MDAnalysis is a Python library to analyze molecular dynamics simulations.
https://mdanalysis.org
Other
1.32k stars 652 forks source link

enable readers to work with non-seekable streams #4316

Open orbeckst opened 1 year ago

orbeckst commented 1 year ago

Is your feature request related to a problem?

The coordinate readers cannot easily ingest generic streams (remote data) because they assume that any source is seekable to a specific frame.

Describe the solution you'd like

Readers should be able to use any data source as a Python stream. As long as the trajectory is only read forward (frame by frame or in steps), the reader should not insist on random access to frames.

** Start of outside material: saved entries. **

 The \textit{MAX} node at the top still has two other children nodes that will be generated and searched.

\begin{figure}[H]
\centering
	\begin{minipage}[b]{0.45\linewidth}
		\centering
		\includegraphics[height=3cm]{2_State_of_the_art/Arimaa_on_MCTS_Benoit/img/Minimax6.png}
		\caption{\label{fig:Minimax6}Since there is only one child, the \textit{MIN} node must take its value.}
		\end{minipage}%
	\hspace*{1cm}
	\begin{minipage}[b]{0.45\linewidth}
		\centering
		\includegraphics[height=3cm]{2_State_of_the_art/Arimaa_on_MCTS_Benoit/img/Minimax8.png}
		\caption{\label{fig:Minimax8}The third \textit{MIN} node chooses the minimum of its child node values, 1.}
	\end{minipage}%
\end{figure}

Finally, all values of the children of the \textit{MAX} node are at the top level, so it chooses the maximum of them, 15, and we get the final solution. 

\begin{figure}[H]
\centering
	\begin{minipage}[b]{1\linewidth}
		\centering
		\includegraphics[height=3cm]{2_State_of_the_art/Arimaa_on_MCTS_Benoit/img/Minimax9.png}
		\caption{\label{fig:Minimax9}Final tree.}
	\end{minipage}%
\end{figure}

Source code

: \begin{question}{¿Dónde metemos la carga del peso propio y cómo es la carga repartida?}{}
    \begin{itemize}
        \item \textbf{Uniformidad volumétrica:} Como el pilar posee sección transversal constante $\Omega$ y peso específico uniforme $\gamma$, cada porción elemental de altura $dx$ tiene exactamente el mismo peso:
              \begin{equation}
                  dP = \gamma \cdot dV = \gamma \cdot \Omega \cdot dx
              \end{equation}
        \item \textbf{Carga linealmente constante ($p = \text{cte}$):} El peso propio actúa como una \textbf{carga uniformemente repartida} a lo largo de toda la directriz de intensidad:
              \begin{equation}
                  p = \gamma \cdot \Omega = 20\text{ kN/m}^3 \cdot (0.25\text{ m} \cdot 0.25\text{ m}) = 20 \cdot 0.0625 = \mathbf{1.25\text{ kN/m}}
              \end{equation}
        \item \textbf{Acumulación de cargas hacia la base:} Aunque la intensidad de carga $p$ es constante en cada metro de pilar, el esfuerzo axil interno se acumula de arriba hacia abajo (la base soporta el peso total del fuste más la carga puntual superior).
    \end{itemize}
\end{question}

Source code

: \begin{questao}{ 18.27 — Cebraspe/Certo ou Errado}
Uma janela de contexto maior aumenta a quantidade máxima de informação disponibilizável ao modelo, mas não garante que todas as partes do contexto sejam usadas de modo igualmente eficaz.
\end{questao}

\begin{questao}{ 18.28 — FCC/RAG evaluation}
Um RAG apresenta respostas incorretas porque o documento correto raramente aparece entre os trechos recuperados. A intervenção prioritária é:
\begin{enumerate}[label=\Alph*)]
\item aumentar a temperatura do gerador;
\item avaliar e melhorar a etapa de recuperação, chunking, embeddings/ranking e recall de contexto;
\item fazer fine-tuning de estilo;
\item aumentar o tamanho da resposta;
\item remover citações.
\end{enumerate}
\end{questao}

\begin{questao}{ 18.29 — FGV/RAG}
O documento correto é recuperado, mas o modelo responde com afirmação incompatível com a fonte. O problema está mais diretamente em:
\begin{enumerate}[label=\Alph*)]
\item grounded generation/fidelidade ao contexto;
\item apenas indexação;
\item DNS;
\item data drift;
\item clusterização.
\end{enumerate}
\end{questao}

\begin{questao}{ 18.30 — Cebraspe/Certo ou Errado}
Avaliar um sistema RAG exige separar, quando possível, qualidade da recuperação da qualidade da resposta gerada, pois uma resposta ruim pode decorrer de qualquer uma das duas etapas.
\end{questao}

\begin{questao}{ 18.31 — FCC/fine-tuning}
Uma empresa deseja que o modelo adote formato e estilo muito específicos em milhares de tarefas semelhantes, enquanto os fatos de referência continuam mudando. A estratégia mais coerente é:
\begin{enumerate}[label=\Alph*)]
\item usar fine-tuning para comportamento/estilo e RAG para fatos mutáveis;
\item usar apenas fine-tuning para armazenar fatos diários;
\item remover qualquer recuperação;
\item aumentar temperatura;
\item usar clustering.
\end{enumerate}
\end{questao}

Describe alternatives you've considered

The current streaming support is incomplete and although it may work for topology files or single-frame trajectory formats (especially in conjunction with the MemoryReader) it does not solve the more general problem.

Additional context

  1. Streaming functionality will be important to access data in remote repositories (S3 buckets, databases of MD trajectories) or to do in-situ analysis from running simulations.
  2. The lack of proper streaming support was noted in #4173.
  3. Users complain that GROMACS XDR files (XTC and TRR) are very slow to read initially (because we are building the on-disk frame index that enables reliable random access) but this is very annoying in workflows where MDAnalysis is used to filter raw trajectories into new trajectories.
alpeshjamgade commented 9 months ago

Hi @orbeckst can I take this?

hmacdope commented 9 months ago

Hi @orbeckst can I take this?

This issue is too fundamental and requires too much work to be easily tackled by someone outside the project, can I suggest you try a different issue?